Première réaction: vertige.

L’impression que j’ai affaire à un show à saveur féministe me rebute. J’y vois des poings crispés brandis à la face du ciel, des visages tordus par les appels à l’injustice, des doléances emballées de frustration au parfum de soutiens-gorges flambés, et ça me tente zéro d’aller là. Je ne m’affiche pas comme féministe. Je n’ai pas soif d’être actrice de ce mouvement qui, à mon avis, n’est pas lumineux. Je ne saisis pas alors la portée des suprêmes inégalités liées à cet enjeu de taille, je le méconnais, n’y adhère pas.

L’envie de me défiler est là, mais quelque chose me retient. Je demande une rencontre avec le metteur en scène, une première en 15 ans de métier. Parce que, dans ma tête, ça prend du culot pour lever le nez sur une offre de rôle dans un milieu où les filles attendent en file l’une derrière l’autre, espérant que la précédente se casse les deux jambes pour prendre sa place. Cela dit sans méchanceté, c’est une manière de voir. Le «beaucoup d’appelées, peu d’élues» n’est pas un mythe.

Dans ma vie, mon instinct ne m’a jamais trompée. Je l’écoute donc une fois de plus et me rends à cette rencontre, fébrile. J’en ressortirai comprise et accompagnée. On a entendu mes doutes. L’homme devant moi n’avait pas toutes les réponses, mais me tendait la main pour qu’on les cherche ensemble.

Et j’ai accepté de plonger au cœur de cette parole et de cette aventure qui a changé ma vie.

Ce rôle était celui de «la fille qui agresse» dans la pièce J’accuse, d’Annick Lefebvre, qui demeure une des plus belles expériences humaines et créatives de ma vie de comédienne. De femme aussi. Avec le recul, je n’ose pas imaginer que j’aurais pu laisser filer cette opportunité.
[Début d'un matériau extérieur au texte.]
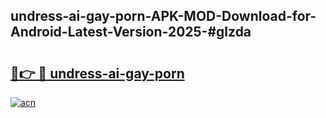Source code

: ## undress-ai-gay-porn-APK-MOD-Download-for-Android-Latest-Version-2025-#glzda

# <h2><a href="https://bedroomkl.my?title=undress-ai-gay-porn&ref=20M">🔗👉 🔴 undress-ai-gay-porn</a></h2>

[![acn](https://github.com/user-attachments/assets/0f9c940e-d8b0-45ae-aac7-cd30a18b3e1c)](https://bedroomkl.my?title=undress-ai-gay-porn&ref=20M)

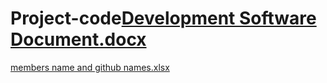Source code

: # Project-code[Development Software Document.docx](https://github.com/BAlert-Development/Project-code/files/8835930/Development.Software.Document.docx)
[members name and github names.xlsx](https://github.com/BAlert-Development/Project-code/files/8835934/members.name.and.github.names.xlsx)
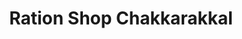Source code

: ---
title: "Ration Shop Chakkarakkal"
url: /chakkarakal/ration-shop-chakkarakkal/
shop: convenience
---
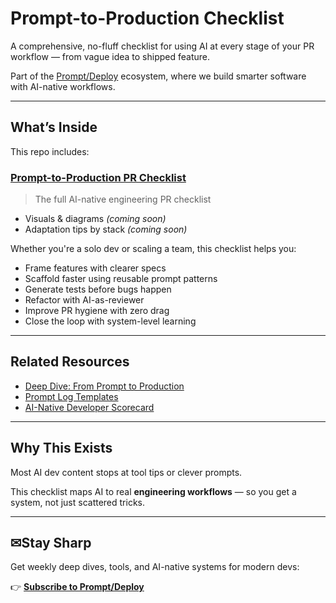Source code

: # Prompt-to-Production Checklist

A comprehensive, no-fluff checklist for using AI at every stage of your PR workflow — from vague idea to shipped feature.

Part of the [Prompt/Deploy](https://prompt-deploy.beehiiv.com/) ecosystem, where we build smarter software with AI-native workflows.

---

## What’s Inside

This repo includes:

### [Prompt-to-Production PR Checklist](./prompt-to-production-pr-checklist.md)
> The full AI-native engineering PR checklist
 
- Visuals & diagrams *(coming soon)*
- Adaptation tips by stack *(coming soon)*

Whether you're a solo dev or scaling a team, this checklist helps you:

- Frame features with clearer specs
- Scaffold faster using reusable prompt patterns
- Generate tests before bugs happen
- Refactor with AI-as-reviewer
- Improve PR hygiene with zero drag
- Close the loop with system-level learning

---

## Related Resources

- [Deep Dive: From Prompt to Production](https://prompt-deploy.beehiiv.com/p/from-prompt-to-production)
- [Prompt Log Templates](https://github.com/PromptDeploy/prompt-log-templates)
- [AI-Native Developer Scorecard](https://tally.so/r/nWB0gQ)

---

## Why This Exists

Most AI dev content stops at tool tips or clever prompts.

This checklist maps AI to real **engineering workflows** — so you get a system, not just scattered tricks.

---

## ✉Stay Sharp

Get weekly deep dives, tools, and AI-native systems for modern devs:

👉 **[Subscribe to Prompt/Deploy](https://prompt-deploy.beehiiv.com/subscribe)**
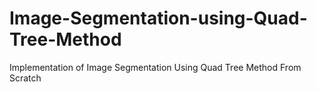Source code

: # Image-Segmentation-using-Quad-Tree-Method
Implementation of Image Segmentation Using Quad Tree Method From Scratch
J’y ai bâti des amitiés précieuses avec des femmes que j’admire hautement. Qui ont chacune leurs particularités, leurs couleurs, leurs vulnérabilités, avouées ou non. La force de toutes ces femmes unies m’a permis de puiser en moi la mienne. De me nourrir d’elles et de leur souffler dans le dos quand elles en avaient besoin.

J’ai depuis cheminé dans ma conception du fait d’être femme. En quoi c’est une force à célébrer, à respecter. En quoi la notion de solidarité devrait plus que jamais être mise de l’avant. En quoi les inégalités sont criantes et source de souffrances.
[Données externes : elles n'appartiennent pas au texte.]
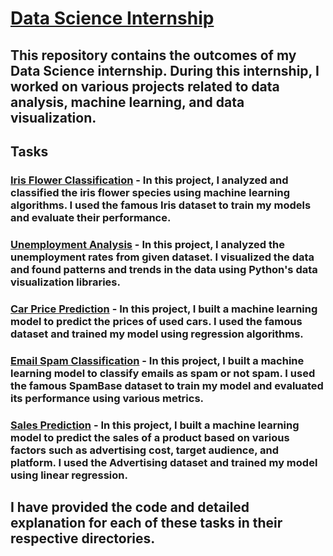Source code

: # [Data Science Internship](https://github.com/Priyadharshan2003/OIBSIP-DATA-SCIENCE)

## This repository contains the outcomes of my Data Science internship. During this internship, I worked on various projects related to data analysis, machine learning, and data visualization.

## Tasks

### [Iris Flower Classification](https://github.com/Priyadharshan2003/OIBSIP-DATA-SCIENCE/tree/main/Task-1_Flower_Iris) - In this project, I analyzed and classified the iris flower species using machine learning algorithms. I used the famous Iris dataset to train my models and evaluate their performance.

### [Unemployment Analysis](https://github.com/Priyadharshan2003/OIBSIP-DATA-SCIENCE/tree/main/Task-2_unemployment) - In this project, I analyzed the unemployment rates from given dataset. I visualized the data and found patterns and trends in the data using Python's data visualization libraries.

### [Car Price Prediction](https://github.com/Priyadharshan2003/OIBSIP-DATA-SCIENCE/tree/main/Task-3_Car_Price_Prediction) - In this project, I built a machine learning model to predict the prices of used cars. I used the famous  dataset and trained my model using regression algorithms.

### [Email Spam Classification](https://github.com/Priyadharshan2003/OIBSIP-DATA-SCIENCE/tree/main/Task-4_Email_Spam) - In this project, I built a machine learning model to classify emails as spam or not spam. I used the famous SpamBase dataset to train my model and evaluated its performance using various metrics.

### [Sales Prediction](https://github.com/Priyadharshan2003/OIBSIP-DATA-SCIENCE/tree/main/Task-5_Sales_Predict) - In this project, I built a machine learning model to predict the sales of a product based on various factors such as advertising cost, target audience, and platform. I used the Advertising dataset and trained my model using linear regression.

## I have provided the code and detailed explanation for each of these tasks in their respective directories.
Ce geste en apparence banal de solliciter un rendez-vous pour exprimer mes doutes était à l’époque, pour moi, immense. Ça voulait dire me rendre vulnérable aux yeux de l’autre, avouer ma peur.
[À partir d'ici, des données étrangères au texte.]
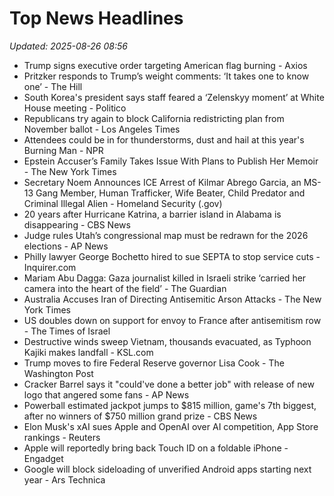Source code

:# Top News Headlines

_Updated: 2025-08-26 08:56_

- Trump signs executive order targeting American flag burning - Axios
- Pritzker responds to Trump’s weight comments: ‘It takes one to know one’ - The Hill
- South Korea's president says staff feared a ‘Zelenskyy moment’ at White House meeting - Politico
- Republicans try again to block California redistricting plan from November ballot - Los Angeles Times
- Attendees could be in for thunderstorms, dust and hail at this year's Burning Man - NPR
- Epstein Accuser’s Family Takes Issue With Plans to Publish Her Memoir - The New York Times
- Secretary Noem Announces ICE Arrest of Kilmar Abrego Garcia, an MS-13 Gang Member, Human Trafficker, Wife Beater, Child Predator and Criminal Illegal Alien - Homeland Security (.gov)
- 20 years after Hurricane Katrina, a barrier island in Alabama is disappearing - CBS News
- Judge rules Utah’s congressional map must be redrawn for the 2026 elections - AP News
- Philly lawyer George Bochetto hired to sue SEPTA to stop service cuts - Inquirer.com
- Mariam Abu Dagga: Gaza journalist killed in Israeli strike ‘carried her camera into the heart of the field’ - The Guardian
- Australia Accuses Iran of Directing Antisemitic Arson Attacks - The New York Times
- US doubles down on support for envoy to France after antisemitism row - The Times of Israel
- Destructive winds sweep Vietnam, thousands evacuated, as Typhoon Kajiki makes landfall - KSL.com
- Trump moves to fire Federal Reserve governor Lisa Cook - The Washington Post
- Cracker Barrel says it "could've done a better job" with release of new logo that angered some fans - AP News
- Powerball estimated jackpot jumps to $815 million, game's 7th biggest, after no winners of $750 million grand prize - CBS News
- Elon Musk's xAI sues Apple and OpenAI over AI competition, App Store rankings - Reuters
- Apple will reportedly bring back Touch ID on a foldable iPhone - Engadget
- Google will block sideloading of unverified Android apps starting next year - Ars Technica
Aujourd’hui, je sais que c’était la bonne chose à faire.

Depuis, j’avance sur la route chaotique de mon état féminin; de tout ce qu’il veut dire de force, d’instinct, de puissance créatrice, d’unicité et de sensibilité.

J’ai gagné en confiance, mais je doute encore souvent et, quand ça arrive, je prends rendez-vous avec moi-même, pis on jase. D’affaires de filles, d’affaires de femmes. D’affaires d’humaines.